Saved entries:

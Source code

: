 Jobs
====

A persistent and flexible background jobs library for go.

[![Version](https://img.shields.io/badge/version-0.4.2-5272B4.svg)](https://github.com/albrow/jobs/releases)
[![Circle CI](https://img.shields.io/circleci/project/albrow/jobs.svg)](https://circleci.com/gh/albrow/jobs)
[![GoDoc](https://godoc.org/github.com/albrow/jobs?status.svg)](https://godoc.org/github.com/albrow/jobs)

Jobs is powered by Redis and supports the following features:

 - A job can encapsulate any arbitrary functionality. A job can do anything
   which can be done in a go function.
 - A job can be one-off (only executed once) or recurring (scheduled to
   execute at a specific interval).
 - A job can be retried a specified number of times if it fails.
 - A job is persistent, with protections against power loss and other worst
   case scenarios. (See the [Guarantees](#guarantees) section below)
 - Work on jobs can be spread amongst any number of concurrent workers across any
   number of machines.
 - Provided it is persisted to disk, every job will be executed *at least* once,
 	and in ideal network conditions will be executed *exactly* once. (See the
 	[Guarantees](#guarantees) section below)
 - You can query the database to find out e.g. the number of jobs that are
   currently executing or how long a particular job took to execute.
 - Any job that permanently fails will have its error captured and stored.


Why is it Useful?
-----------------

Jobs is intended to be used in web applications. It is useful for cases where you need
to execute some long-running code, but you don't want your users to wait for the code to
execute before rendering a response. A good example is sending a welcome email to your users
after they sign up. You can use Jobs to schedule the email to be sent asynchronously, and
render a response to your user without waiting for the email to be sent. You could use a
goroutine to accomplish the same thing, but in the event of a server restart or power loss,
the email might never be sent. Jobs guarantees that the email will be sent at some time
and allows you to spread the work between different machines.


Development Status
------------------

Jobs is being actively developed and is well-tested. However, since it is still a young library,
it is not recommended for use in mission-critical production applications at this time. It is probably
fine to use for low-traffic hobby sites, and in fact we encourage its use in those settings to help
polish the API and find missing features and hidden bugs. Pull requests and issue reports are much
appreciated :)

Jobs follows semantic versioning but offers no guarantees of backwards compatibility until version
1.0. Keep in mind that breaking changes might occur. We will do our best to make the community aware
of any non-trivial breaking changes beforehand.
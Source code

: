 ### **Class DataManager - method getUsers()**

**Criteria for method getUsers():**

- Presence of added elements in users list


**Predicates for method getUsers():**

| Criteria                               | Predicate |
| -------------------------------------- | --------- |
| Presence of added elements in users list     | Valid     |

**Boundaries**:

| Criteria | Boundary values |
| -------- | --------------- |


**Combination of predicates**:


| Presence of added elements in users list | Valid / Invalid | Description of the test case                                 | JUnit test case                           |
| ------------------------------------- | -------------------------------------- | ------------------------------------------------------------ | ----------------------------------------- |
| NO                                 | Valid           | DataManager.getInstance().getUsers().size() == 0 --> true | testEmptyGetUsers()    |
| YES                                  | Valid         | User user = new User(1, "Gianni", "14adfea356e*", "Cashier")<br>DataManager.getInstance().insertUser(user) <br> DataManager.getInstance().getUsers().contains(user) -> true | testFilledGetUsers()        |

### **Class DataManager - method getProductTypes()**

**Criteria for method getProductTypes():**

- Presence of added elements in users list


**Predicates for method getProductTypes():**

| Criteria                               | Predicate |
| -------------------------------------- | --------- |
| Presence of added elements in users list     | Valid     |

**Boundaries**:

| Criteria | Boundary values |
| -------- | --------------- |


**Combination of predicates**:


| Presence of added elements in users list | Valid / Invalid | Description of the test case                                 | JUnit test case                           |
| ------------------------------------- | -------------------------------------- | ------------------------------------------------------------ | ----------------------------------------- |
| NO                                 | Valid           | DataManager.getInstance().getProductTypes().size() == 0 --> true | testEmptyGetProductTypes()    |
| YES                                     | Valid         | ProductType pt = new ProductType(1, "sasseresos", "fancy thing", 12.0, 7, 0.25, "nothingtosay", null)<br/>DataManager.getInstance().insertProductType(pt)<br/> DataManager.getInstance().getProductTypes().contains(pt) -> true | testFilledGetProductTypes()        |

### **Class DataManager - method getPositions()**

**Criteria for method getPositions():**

■ Exercise goal:
Above are the records. Copy the lines beginning at the one that has "Jobs is powered" and ending with the one that has "number of machines.", unchanged.

■ The answer:
Jobs is powered by Redis and supports the following features:

 - A job can encapsulate any arbitrary functionality. A job can do anything
   which can be done in a go function.
 - A job can be one-off (only executed once) or recurring (scheduled to
   execute at a specific interval).
 - A job can be retried a specified number of times if it fails.
 - A job is persistent, with protections against power loss and other worst
   case scenarios. (See the [Guarantees](#guarantees) section below)
 - Work on jobs can be spread amongst any number of concurrent workers across any
   number of machines.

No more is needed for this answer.